On se nourrit en permanence de conversations que l’on a avec des amis, des proches ou des connaissances. Jusqu’au bout du monde commence avec le personnage joué par Jeanne Moreau qui a été inspiré par ma tante aveugle. Quand j’étais enfant, j’étais très préoccupé par cette question : que ressent-on quand on est aveugle ?

Il en va de même pour le poignant Nick’s movie, pour lequel Wim Wenders se rend à New York chez le réalisateur Nicholas Ray en 1979. Atteint d’un cancer dont il mourra, ce dernier souhaite faire un dernier film avec son ami. Un cas de conscience quotidien pour le cinéaste :

Dans Nick’s movie, la question était de savoir si l’on pouvait faire un film sur la souffrance et sur la mort d’un autre homme. Quand et où faut-il s’arrêter ? Jusqu’où est-il permis d’aller ? Bien que Nicholas Ray, qui se mourait d’un cancer, fût prêt à l’affronter et insistât pour que nous le fissions, le problème se présentait à moi chaque jour : suis-je autorisé à transformer cela en fiction ?

Le malheur, vecteur de création ?

Il doit s’affronter non seulement aux affres de la création, à la quête incessante de reconnaissance qu’exige son talent, mais aussi aux difficultés que rencontre tout homme cherchant à subvenir à ses besoins, tentant de subsister dans une société souvent hostile.
Il frôle ou tombe dans la folie, il tente de se suicider – et parfois y parvient –, il est détruit par la drogue ou l’alcool, il est mélancolique, plongé dans la misère, incompris, rejeté… Autant de traits récurrents qui dessinent au fil des siècles le profil de l’écrivain malheureux, mais également, pourrait-on dire, par contagion, celui de tout écrivain.

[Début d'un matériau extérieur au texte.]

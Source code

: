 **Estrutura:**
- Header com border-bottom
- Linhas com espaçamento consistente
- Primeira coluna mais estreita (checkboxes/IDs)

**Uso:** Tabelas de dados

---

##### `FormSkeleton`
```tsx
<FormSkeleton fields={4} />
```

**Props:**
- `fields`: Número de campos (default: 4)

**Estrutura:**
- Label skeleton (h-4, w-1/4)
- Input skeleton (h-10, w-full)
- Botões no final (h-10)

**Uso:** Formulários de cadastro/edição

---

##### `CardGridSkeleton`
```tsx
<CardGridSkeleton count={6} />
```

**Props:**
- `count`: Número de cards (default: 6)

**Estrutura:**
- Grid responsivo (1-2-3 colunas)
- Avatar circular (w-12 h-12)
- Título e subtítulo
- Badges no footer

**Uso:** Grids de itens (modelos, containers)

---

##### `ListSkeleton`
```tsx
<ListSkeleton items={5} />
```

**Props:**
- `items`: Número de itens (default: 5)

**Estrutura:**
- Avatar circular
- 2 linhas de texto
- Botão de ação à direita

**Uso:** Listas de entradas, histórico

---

Si l’écrivain de Wim Wenders tombe effectivement après le drame dans des dérives borderline, elles ne sont qu’une passade. Le personnage est fait de nuances. “C’est quelqu’un d’introverti. C’est un créatif, un écrivain donc un homme plutôt mystérieux. Il y a souvent, dans la vie et le travail des artistes, des choses que l’on ignore, précise le réalisateur. Pour moi, ils ont tous quelque chose de mystérieux car ils sont tellement renfermés et seuls lorsqu’il s’agit de leur travail. Il garde pour lui la plupart des choses qui lui arrivent et les analyse dans ses livres.
L’art peut donc servir d’exutoire, de remède ou de thérapie dont jaillit parfois une œuvre merveilleuse. “Je dirais qu’en ce qui concerne ses scrupules sur le rapport entre réalité et création, Tomas est mon alter ego“, explique Wim Wenders. À travers un long métrage soigné et maitrisé, le réalisateur pose des questions sur le processus de création dont les réponses, restées en suspens, nous poussent à sonder notre propre morale.